426. Some gentlemen being at a tavern together, for want of better diversion, one proposed play; but, said another of the company, I have fourteen good reasons against gaming. What are they? said another. In the first place, answered he, I have no money. Oh! said the other, if you had four hundred reasons, you need not name another.

427. A parson, in the country, taking his text from St. Matthew, chap. viii. 14, ‘And Peter’s wife’s mother lay sick of a fever,’ preached for three Sundays together on the same subject. Soon after, two country fellows going across the church-yard, and hearing the bell toll, one asked the other, who it was for? Nay, I can’t tell you; perhaps, replied he, it is for Peter’s wife’s mother, for she has been sick of a fever these three weeks.

428. The Hon. Mr. L— one morning, at the late Sir Robert Walpole’s levee, as I sat by them, asked John Lawton for a pinch of snuff, who told him he had none in his box, for he seldom took any, but now and then to keep him awake at church. That, said the other, is the most improper thing you can do there; for it quite destroys the natural operation of the sermon.

429. I remember in the reign of the late Queen Anne, when disputes ran high between Whig and Tory, some persons suffered party to mix in every their minutest action. A Tory would not cock his hat in the same manner that a Whig did, nor a Whig lady patch her face on the same side that the Tory ladies patched theirs. A pleasant instance of this strict adherence to party in trivial affairs, was Dick W—l, who, being sent to parliament on the Tory interest, was resolved to do nothing but what was on that side. The house, a few days after he took his seat in it, happening to sit late, a motion was made for candles to be brought in, which being put to the vote, Dick pulled a high-flying member, who sat near him, by the sleeve, and asked him if candles were for the church? And being answered in the affirmative, very readily gave his voice for them, which otherwise he would not have done.

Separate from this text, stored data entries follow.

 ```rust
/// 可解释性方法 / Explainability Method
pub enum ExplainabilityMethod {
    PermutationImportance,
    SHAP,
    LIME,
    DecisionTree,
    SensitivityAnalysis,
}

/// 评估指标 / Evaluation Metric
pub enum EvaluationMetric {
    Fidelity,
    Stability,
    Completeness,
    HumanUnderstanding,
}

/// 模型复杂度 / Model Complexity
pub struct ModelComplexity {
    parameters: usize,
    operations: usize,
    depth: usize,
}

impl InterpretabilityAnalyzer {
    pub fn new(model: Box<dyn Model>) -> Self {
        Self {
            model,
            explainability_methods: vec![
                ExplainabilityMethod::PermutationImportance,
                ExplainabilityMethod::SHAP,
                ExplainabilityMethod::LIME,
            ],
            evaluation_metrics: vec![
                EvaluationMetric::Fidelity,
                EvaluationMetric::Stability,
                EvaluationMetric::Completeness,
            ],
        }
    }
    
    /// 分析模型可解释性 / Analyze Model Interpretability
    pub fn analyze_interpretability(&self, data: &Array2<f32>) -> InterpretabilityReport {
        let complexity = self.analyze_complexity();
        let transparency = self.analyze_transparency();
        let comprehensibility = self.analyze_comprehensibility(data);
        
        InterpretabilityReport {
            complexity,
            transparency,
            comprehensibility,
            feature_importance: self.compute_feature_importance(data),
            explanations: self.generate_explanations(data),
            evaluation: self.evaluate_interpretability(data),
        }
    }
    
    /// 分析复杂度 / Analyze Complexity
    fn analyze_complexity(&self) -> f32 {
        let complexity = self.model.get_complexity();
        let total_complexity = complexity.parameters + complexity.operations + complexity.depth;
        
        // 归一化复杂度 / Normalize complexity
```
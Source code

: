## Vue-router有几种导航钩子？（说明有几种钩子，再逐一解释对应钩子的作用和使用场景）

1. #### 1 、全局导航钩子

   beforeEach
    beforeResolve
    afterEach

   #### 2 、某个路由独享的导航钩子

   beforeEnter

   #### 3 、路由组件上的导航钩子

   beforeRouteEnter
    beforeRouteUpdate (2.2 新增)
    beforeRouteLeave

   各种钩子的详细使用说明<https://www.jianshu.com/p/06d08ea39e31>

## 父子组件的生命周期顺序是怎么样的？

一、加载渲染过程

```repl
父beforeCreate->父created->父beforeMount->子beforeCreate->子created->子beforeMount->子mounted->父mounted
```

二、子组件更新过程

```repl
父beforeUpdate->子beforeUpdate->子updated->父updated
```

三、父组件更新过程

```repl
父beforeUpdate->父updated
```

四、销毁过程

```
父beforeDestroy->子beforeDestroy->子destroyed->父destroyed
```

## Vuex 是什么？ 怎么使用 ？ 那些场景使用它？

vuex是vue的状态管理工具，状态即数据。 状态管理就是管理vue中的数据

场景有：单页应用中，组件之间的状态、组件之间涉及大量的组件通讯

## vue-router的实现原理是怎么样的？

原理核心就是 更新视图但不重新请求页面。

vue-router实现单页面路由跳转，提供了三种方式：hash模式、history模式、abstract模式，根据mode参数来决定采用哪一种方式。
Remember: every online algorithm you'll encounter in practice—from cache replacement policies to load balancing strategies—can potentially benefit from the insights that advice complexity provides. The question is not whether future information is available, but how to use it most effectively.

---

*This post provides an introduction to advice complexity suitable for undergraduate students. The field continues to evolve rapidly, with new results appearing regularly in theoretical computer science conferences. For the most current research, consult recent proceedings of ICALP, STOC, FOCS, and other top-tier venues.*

430. A young fellow, not quite so wise as Solomon, eating some Cheshire cheese full of mites, one night at the tavern: Now, said he, have I done as much as Sampson, for I have slain my thousands and my ten thousands. Yes, answered one of the company, and with the same weapon too, the jawbone of an ass.

431. Poor Joe Miller going one day along the Strand, an impudent Derby captain came swaggering up to him, and thrust between him and the wall. I don’t use to give the wall, said he, to every jackanapes. But I do, said Joe; and so made way for him.

432. When the late Duke of —— went over as Lord Lieutenant to Ireland, he took an excellent man cook with him, but they had not been there above a month, when, finding his grace kept a very scurvy house, he gave him warning. What’s the reason, said the duke, that you have a mind to leave me? Why, if I continue with your excellency much longer, answered the cook, I shall quite forget my trade.

433. A certain officer in the guards telling one night, in company with Joe Miller, of several wonderful things he had seen abroad, among the rest he told the company he had seen a pike caught that was six feet long. That’s a trifle, said Joe, I have seen a half-pike, in England, longer by a foot, and yet not worth twopence.

434. Jemmy Spiller, another of the jocose comedians, going one day through Rag Fair, a place where they sell second-hand goods, cheapened a leg of mutton, he saw hanging up there, at a butcher’s stall. The butcher told him it was a groat a pound. Are you not an unconscionable fellow, said Spiller, to ask such a price, when one may have a new one for the same price in Clare Market?